'''
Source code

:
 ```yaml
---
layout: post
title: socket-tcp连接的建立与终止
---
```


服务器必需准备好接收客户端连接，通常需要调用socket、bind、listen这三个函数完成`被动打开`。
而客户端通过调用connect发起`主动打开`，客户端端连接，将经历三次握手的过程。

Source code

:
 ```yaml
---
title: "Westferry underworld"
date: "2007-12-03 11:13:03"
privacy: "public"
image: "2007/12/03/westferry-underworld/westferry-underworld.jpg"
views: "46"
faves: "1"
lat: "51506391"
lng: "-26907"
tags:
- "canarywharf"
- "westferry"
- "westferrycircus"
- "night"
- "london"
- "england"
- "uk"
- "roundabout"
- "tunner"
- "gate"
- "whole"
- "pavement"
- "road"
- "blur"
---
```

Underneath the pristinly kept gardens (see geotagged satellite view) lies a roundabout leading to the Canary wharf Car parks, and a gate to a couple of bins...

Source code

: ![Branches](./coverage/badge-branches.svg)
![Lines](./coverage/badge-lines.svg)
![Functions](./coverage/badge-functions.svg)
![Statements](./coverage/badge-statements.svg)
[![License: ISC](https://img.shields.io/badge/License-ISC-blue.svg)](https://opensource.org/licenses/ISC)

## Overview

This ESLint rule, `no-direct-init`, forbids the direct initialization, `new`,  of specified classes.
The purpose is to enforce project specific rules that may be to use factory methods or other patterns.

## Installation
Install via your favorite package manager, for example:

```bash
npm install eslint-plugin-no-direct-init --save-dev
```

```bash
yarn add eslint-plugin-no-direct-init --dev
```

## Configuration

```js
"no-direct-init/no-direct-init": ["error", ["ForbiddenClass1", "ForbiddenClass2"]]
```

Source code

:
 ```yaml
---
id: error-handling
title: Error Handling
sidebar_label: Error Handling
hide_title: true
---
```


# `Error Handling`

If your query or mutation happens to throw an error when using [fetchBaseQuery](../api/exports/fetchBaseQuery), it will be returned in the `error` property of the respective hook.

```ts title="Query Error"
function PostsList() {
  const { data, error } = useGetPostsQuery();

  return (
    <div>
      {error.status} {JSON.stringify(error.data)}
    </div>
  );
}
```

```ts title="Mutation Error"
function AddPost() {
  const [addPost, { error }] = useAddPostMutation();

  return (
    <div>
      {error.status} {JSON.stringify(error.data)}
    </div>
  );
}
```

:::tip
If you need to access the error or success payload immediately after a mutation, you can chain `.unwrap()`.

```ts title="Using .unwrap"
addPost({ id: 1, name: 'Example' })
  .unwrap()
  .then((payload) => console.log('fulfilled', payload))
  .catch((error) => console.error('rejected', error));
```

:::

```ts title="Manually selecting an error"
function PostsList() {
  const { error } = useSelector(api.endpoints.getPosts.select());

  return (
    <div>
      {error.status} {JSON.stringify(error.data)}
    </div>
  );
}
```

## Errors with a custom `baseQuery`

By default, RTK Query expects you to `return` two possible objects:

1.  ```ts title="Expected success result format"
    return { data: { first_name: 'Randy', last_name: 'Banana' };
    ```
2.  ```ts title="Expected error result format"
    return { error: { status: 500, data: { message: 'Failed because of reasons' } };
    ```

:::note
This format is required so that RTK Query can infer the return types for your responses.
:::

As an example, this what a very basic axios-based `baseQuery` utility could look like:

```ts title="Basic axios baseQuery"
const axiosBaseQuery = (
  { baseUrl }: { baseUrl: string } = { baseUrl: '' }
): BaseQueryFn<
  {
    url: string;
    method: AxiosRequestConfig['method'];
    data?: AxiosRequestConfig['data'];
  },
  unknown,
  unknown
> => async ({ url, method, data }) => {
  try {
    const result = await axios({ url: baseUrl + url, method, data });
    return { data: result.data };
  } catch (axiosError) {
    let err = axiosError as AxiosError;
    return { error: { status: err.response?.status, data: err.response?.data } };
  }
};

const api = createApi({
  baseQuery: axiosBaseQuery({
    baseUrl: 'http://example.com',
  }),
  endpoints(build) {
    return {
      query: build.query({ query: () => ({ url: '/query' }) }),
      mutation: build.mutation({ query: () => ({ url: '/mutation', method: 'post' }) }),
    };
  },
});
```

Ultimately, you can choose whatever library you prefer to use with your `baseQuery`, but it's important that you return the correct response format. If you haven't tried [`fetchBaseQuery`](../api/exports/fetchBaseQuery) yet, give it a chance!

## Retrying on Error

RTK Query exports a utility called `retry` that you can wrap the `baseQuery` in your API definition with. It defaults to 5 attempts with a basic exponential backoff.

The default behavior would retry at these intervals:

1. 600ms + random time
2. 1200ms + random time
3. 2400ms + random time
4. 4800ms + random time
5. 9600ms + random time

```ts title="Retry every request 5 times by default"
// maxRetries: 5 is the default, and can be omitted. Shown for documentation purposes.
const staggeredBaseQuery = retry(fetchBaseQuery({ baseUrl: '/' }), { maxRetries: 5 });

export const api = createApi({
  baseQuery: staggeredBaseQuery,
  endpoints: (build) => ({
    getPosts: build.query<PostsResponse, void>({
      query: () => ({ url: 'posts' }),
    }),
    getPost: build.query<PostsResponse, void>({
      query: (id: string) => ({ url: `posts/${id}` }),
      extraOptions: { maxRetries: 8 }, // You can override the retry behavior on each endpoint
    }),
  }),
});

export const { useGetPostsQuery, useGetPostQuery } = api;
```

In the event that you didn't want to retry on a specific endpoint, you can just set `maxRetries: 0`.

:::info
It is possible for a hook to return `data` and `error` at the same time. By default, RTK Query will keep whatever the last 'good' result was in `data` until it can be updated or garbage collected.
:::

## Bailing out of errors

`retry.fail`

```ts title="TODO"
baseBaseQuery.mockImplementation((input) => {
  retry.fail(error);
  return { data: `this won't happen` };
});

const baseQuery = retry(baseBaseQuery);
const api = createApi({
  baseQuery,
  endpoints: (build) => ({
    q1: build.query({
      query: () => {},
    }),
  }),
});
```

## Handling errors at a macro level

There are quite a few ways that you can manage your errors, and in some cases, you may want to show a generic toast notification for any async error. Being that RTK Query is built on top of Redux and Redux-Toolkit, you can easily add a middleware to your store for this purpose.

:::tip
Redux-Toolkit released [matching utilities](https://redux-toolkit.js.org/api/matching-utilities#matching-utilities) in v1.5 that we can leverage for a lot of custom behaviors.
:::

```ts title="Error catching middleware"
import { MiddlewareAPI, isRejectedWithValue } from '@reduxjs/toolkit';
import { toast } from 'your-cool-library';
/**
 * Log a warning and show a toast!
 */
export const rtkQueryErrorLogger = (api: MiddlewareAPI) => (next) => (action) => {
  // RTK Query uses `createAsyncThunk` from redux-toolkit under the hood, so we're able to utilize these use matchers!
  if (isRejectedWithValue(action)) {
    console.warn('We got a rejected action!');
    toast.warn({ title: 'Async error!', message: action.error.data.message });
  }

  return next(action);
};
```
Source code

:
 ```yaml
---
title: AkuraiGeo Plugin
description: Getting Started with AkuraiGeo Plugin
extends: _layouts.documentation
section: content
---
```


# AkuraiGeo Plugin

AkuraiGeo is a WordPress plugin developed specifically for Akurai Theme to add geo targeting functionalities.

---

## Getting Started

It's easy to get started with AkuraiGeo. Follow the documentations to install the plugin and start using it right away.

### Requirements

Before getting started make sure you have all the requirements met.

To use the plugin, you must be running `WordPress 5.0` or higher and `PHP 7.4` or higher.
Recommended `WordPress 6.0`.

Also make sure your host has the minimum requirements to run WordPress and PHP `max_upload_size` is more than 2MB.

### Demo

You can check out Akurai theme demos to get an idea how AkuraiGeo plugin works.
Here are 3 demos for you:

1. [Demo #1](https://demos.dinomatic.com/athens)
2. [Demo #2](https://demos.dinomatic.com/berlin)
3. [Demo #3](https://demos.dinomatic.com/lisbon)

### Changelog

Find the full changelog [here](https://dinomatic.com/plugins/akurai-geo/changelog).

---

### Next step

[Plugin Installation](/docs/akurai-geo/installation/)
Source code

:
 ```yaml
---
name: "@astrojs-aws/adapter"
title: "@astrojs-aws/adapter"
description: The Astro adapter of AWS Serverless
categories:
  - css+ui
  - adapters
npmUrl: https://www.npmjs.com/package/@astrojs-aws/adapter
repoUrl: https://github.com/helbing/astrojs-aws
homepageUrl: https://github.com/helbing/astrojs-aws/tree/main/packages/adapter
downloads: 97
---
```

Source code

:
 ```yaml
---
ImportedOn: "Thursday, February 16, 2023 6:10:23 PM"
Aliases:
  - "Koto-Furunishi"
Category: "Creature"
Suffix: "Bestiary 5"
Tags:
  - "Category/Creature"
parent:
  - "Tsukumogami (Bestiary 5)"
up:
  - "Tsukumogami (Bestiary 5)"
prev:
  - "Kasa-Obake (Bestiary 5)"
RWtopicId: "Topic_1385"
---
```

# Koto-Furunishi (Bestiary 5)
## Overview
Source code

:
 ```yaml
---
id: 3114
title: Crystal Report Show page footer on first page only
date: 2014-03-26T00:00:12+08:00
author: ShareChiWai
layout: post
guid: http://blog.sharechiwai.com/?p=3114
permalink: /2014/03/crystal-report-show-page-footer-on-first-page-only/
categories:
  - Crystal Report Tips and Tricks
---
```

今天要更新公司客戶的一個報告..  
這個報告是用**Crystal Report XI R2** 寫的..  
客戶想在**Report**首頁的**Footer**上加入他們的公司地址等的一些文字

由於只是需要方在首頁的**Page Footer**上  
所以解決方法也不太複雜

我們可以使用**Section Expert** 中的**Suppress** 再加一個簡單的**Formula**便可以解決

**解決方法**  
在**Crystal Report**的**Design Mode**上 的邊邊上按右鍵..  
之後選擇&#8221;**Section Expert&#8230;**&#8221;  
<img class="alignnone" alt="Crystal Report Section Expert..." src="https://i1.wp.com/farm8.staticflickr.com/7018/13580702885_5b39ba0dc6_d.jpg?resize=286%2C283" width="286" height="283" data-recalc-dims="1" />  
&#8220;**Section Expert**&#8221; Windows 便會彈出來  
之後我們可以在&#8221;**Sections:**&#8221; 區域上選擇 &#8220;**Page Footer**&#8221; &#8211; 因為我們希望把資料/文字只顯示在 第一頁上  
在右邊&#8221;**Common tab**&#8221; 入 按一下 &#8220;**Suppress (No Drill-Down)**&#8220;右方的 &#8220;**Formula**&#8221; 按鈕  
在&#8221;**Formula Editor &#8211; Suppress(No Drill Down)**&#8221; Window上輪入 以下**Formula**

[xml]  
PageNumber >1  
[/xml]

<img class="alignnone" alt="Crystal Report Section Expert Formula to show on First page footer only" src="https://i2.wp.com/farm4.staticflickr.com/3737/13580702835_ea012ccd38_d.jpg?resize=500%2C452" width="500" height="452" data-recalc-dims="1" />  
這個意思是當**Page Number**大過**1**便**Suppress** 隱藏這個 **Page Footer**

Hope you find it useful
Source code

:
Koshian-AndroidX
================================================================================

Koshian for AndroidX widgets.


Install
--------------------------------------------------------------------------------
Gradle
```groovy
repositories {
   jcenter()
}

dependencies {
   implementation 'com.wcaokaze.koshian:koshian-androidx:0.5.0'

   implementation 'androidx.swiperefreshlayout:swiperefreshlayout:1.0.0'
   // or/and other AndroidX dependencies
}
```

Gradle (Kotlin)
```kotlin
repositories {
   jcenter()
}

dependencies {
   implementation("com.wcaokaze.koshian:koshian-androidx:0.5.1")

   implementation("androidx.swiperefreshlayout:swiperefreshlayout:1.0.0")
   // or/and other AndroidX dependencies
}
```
'''
**TASK GOAL:**
Show each line of the material holding "make".

**YOUR SOLUTION:**
Before getting started make sure you have all the requirements met.
Also make sure your host has the minimum requirements to run WordPress and PHP `max_upload_size` is more than 2MB.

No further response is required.